**TO DO**
Copy out each line of the entries below in which the string "Static" appears.

**DATASET CONTENT**
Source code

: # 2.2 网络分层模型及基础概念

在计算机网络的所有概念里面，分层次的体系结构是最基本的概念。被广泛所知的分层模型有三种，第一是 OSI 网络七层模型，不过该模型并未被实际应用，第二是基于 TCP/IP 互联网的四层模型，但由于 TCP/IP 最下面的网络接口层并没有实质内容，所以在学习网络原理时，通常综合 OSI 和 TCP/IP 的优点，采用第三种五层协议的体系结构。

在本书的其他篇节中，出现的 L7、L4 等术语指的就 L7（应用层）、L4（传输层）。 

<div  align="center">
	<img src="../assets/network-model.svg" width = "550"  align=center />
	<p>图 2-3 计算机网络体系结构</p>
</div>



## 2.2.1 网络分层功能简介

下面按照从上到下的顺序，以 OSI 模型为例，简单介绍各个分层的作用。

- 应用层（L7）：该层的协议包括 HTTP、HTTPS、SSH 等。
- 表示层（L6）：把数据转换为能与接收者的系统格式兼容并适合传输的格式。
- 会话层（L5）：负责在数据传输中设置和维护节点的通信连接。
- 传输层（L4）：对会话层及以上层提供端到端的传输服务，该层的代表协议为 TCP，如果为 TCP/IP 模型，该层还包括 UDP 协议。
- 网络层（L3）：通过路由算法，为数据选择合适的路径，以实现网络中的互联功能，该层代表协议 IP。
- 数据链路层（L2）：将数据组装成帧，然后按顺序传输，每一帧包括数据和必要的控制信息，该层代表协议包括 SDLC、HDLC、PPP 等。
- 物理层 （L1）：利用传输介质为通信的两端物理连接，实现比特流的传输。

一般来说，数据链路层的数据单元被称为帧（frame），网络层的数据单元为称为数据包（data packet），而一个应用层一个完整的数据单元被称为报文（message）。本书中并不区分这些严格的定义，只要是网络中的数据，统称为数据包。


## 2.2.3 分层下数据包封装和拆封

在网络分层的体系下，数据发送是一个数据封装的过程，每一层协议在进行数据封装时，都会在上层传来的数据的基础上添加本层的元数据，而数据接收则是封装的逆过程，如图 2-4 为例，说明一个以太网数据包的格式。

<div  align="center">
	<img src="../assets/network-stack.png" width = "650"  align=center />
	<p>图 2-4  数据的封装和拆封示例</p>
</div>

...

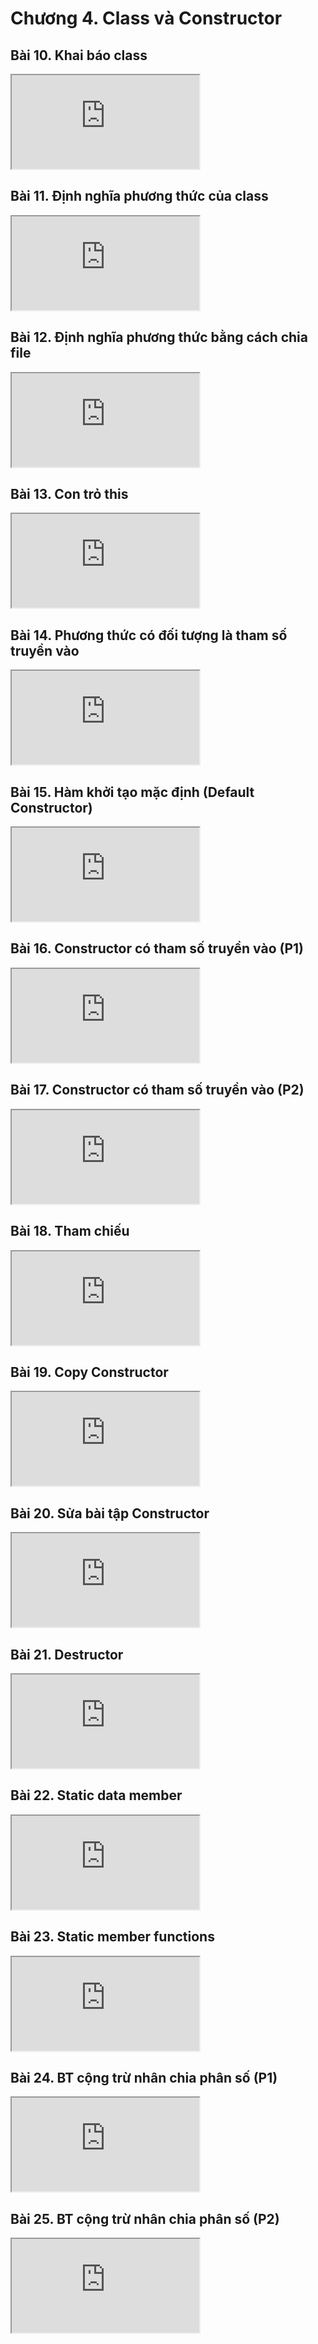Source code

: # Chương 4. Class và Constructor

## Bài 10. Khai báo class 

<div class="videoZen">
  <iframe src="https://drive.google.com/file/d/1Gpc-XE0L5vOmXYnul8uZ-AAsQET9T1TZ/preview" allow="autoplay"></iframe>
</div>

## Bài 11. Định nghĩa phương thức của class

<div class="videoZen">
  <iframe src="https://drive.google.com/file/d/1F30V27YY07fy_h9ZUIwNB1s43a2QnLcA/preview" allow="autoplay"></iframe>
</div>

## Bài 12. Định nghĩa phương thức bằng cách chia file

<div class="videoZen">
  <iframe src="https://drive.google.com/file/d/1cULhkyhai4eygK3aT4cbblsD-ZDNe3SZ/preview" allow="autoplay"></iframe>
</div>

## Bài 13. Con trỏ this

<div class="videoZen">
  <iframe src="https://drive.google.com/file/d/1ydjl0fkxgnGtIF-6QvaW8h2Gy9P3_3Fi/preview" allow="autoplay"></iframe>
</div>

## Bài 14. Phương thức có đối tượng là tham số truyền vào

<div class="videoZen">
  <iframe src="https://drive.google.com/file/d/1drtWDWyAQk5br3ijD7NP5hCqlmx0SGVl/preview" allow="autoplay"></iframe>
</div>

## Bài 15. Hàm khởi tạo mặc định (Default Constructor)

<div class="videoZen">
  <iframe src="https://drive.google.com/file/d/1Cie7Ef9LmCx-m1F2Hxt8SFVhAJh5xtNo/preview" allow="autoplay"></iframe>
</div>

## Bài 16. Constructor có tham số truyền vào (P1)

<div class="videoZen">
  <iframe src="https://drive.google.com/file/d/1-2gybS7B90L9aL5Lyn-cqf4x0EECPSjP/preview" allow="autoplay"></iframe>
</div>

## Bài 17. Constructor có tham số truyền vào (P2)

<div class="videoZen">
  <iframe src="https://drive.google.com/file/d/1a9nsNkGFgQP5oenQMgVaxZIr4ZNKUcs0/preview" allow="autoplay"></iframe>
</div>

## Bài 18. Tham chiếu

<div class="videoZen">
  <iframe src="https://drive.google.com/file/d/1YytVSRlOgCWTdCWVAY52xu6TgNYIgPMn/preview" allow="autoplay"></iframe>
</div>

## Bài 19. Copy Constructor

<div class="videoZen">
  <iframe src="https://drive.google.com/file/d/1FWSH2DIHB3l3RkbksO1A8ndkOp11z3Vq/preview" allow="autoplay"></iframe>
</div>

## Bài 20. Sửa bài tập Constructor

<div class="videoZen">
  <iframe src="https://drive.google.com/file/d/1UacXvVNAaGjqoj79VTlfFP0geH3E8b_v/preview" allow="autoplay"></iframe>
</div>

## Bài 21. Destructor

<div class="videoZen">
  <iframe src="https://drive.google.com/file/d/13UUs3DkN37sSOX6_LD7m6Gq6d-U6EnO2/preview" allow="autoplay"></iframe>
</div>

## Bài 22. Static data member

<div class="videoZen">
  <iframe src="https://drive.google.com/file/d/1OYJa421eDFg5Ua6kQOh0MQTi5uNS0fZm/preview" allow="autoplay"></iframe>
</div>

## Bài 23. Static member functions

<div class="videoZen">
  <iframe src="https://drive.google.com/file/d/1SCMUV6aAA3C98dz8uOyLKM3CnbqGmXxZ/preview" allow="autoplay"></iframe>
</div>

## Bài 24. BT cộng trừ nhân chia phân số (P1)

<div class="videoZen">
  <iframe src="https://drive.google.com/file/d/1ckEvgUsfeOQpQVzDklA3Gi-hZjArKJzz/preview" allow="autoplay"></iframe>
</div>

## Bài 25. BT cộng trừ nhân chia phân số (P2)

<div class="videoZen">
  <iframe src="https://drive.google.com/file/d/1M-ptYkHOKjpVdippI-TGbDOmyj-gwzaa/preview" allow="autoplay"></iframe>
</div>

**RESPONSE TO THE TASK**
## Bài 22. Static data member
## Bài 23. Static member functions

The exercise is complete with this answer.